Instruments: Deck of Cards, 1d4, 1d6, 1d8, 1d10, 1d12
Game Description
You are the solitary guardian of the Sanctuary, and it is your sole duty to guard, protect, and stand vigil to all those who would disrupt it.
Game Content Warnings
These are content warnings that are from the game prompts and are present in all playthroughs.Playthrough Content Warnings
These are content warnings specific to this playthrough only.
Word Count: 2,441 Played: August 19-21 2021
What do you look like?
An empty suit of armor, possessed and determined.
A rotten cape, a dented helmet and a rusted sword.
What abilities do you have?
I do not know if I can die
How long have you been a guardian?
My mortal flesh has rotten away and so have the memories of the years before my service.
How did you come to be the only guardian?
There was only every one and it will only ever be me.
What does The Sanctuary look like?
I have never been inside, nor has any living creature. I stand before two vast and imposing doors of iron and silver and the winding path that leads down the snowy mountain.
Where is the Sanctuary located?
High uptop the Lone Peak in the center of the world
Does any other life exist there?
There may be gods, there may be spirits, but no mortal lives here
What is there that needs to be guarded?
There is a beacon inside that desperately calls out to the world
1d10: 2 Your First day at The Sanctuary
My first memory is opening my eyes and seeing the path before me and feeling the cold armor against my skin. I could not move no matter how hard I struggled and I could not scream no matter how much air filled my lungs. I was trapped in the cage of my armor before it became myself. I stood in that spot for days before I felt the slump of my flesh against the insides of the mail and my mortal body perished inside me. I wished every day I could forget the sensation of my body rotting away inside me.

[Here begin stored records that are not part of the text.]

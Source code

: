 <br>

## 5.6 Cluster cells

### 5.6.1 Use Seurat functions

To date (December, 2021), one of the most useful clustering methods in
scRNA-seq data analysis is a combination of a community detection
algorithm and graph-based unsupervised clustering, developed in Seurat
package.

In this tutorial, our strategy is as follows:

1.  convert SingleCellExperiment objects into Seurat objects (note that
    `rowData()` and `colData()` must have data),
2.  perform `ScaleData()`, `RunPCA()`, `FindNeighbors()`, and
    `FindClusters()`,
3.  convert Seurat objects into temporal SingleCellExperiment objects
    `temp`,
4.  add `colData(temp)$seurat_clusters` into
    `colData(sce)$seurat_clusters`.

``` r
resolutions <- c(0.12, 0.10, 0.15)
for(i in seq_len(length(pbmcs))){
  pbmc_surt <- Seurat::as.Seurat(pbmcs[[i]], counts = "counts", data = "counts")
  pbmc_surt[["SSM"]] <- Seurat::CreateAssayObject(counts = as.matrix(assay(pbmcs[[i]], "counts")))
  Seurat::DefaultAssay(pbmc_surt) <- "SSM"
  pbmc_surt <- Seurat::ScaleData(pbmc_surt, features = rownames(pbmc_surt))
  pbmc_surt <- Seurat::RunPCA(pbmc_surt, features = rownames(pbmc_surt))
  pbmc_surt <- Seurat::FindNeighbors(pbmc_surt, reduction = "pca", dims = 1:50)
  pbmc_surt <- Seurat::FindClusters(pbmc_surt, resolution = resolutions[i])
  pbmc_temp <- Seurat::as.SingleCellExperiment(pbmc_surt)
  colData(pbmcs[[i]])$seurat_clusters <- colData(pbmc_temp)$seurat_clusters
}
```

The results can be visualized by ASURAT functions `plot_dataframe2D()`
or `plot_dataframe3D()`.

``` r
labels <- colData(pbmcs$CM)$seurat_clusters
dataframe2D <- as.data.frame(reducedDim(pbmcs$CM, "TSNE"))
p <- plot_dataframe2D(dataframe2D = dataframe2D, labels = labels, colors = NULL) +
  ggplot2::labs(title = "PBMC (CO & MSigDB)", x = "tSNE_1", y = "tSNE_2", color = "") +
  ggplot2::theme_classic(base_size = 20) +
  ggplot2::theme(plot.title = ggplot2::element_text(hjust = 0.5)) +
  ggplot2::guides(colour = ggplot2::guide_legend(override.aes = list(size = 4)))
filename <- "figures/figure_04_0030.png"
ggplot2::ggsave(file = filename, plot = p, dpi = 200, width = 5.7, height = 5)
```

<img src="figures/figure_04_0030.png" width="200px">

1d10: 6 How old is this memory
I have never been more afraid than when I saw a metal beast flying across the sky. It has been making circles these past two weeks and it approaches closer each day. It’s fast limbless body stirred the air and snow around it in a white vortex. It did not land on the mountain but I wonder if I could kill it if it approached again.
1d4: 1 year has passed
What did you lose?
I no longer remember what it was to feel touch. Cold, hot, soft, rough all these words are meaningless to me now.
What did you gain?
From the fires of my spirit my blade has become as a ghost of a sword and I no longer need to rely on the weakness of iron.
What did you learn?
The beast was merely a vessel, ones containing mortals desperately looking for shelter. They will not find it here.
What has changed?
The skies grow darker each day and I have begun to imagine faces in the winds.
1d12: 2 Something you know is dangerous
I was seeing it more and more. The faces in the winds as they brushed against my armor--my self. I could almost hear a voice whisper to me, laughing at me, and I felt surrounded by nothing but the wind. The door stood fast, sealed and secure, but I could feel this presence creeping through my chain links before being carried away.
1d10: 5 A moment of surprise
The first time I heard the death knell, thousands of years ago, the sound knocked me to my knees. From within the vast and iron doors a bell ran seven times, each resounding and vibrating the metals of my body harder with each strike. It was from that moment on that my body began to rust and show the signs of age. I must never forget why I am here.
1d10 1 A moment of peace
All snow that touches the stone of the steps and the iron of the gate sublimates. For hours I would watch as each tiny flake turned back into vapor as it floated to the ground. I once held out my hand, letting the snow pile high upon it. I do not know how long I stood there, arm outstretched, holding onto something nearly intangible, but the snow piled higher and higher until it collapsed under its own weight. The vapors were wite and almost ethereal. It was the first time I realized that I was moving of my own accord.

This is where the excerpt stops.